Segment Start: Working data
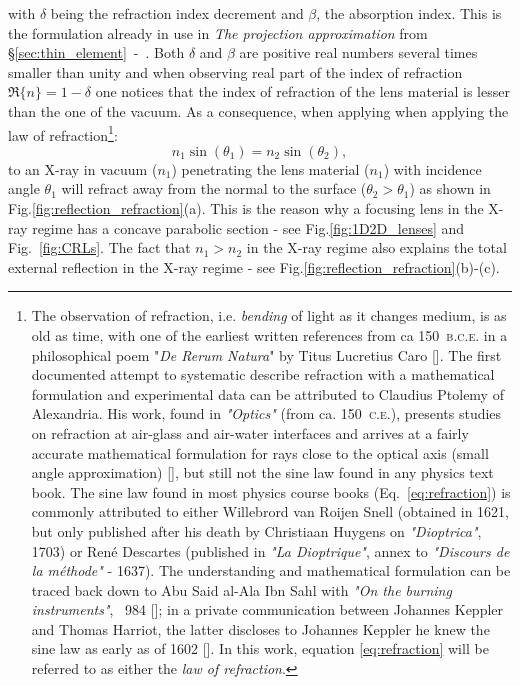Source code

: \begin{refsection}
with $\delta$ being the refraction index decrement and $\beta$, the absorption index. This is the formulation already in use in \textit{The projection approximation} from \S\ref{sec:thin_element}~-~\textit{}. Both $\delta$ and $\beta$ are positive real numbers several times smaller than unity and when observing real part of the index of refraction $\Re\{{n}\}=1-\delta$ one notices that the index of refraction of the lens material is lesser than the one of the vacuum. As a consequence, when applying when applying the law of refraction\footnote{The observation of refraction, i.e. \textit{bending} of light as it changes medium, is as old as time, with one of the earliest written references from ca 150~\textsc{b.c.e.} in a philosophical poem "\textit{De Rerum Natura}" by Titus Lucretius Caro [\cite{Wilk2004}]. The first documented attempt to systematic describe refraction with a mathematical formulation and experimental data can be attributed to Claudius Ptolemy of Alexandria. His work, found in \textit{"Optics"} (from ca. 150~\textsc{c.e.}), presents studies on refraction at air-glass and air-water interfaces and arrives at a fairly accurate mathematical formulation for rays close to the optical axis (small angle approximation) [\cite{Kwan2002}], but still not the sine law found in any physics text book. The sine law found in most physics course books (Eq.~\ref{eq:refraction}) is commonly attributed to either Willebrord van Roijen Snell (obtained in 1621, but only published after his death by Christiaan Huygens on \textit{"Dioptrica"}, 1703) or Ren\'{e} Descartes (published in \textit{"La Dioptrique"}, annex to \textit{"Discours de la m\'{e}thode"} - 1637). The understanding and mathematical formulation can be traced back down to Abu Said al-Ala Ibn Sahl with \textit{"On the burning instruments"}, ~984 [\cite{Rashed1990}]; in a private communication between Johannes Keppler and Thomas Harriot, the latter discloses to Johannes Keppler he knew the sine law as early as of 1602 [\cite{Kwan2002,Lohne1956}]. In this work, equation \ref{eq:refraction} will be referred to as either the \textit{law of refraction}.}:
\begin{equation}\label{eq:refraction}
    n_1\sin(\theta_1)= n_2\sin(\theta_2),
\end{equation}
to an X-ray in vacuum ($n_1$) penetrating the lens material ($n_1$) with incidence angle $\theta_1$ will refract away from the normal to the surface ($\theta_2>\theta_1$) as shown in Fig.\ref{fig:reflection_refraction}(a). This is the reason why a focusing lens in the X-ray regime has a concave parabolic section - see Fig.\ref{fig:1D2D_lenses} and Fig.~\ref{fig:CRLs}. The fact that $n_1>n_2$ in the X-ray regime also explains the total external reflection in the X-ray regime - see Fig.\ref{fig:reflection_refraction}(b)-(c).


\end{refsection}
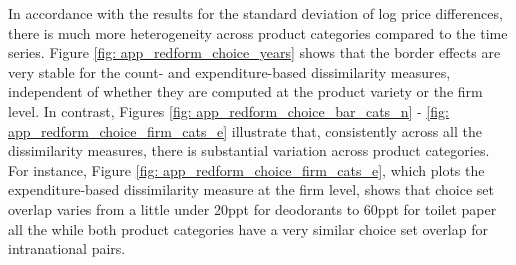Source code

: In accordance with the results for the standard deviation of log price differences, there is much more heterogeneity across product categories compared to the time series. Figure \ref{fig: app_redform_choice_years} shows that the border effects are very stable for the count- and expenditure-based dissimilarity measures, independent of whether they are computed at the product variety or the firm level. In contrast, Figures \ref{fig: app_redform_choice_bar_cats_n} - \ref{fig: app_redform_choice_firm_cats_e} illustrate that, consistently across all the dissimilarity measures, there is substantial variation across product categories. For instance, Figure \ref{fig: app_redform_choice_firm_cats_e}, which plots the expenditure-based dissimilarity measure at the firm level, shows that choice set overlap varies from a little under 20ppt for deodorants to 60ppt for toilet paper all the while both product categories have a very similar choice set overlap for intranational pairs.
Segment End: Working data
:: What you should do ::
From the listing, copy every line where the string "begin" appears.

:: Your solution ::
: \begin{refsection}
\begin{equation}\label{eq:refraction}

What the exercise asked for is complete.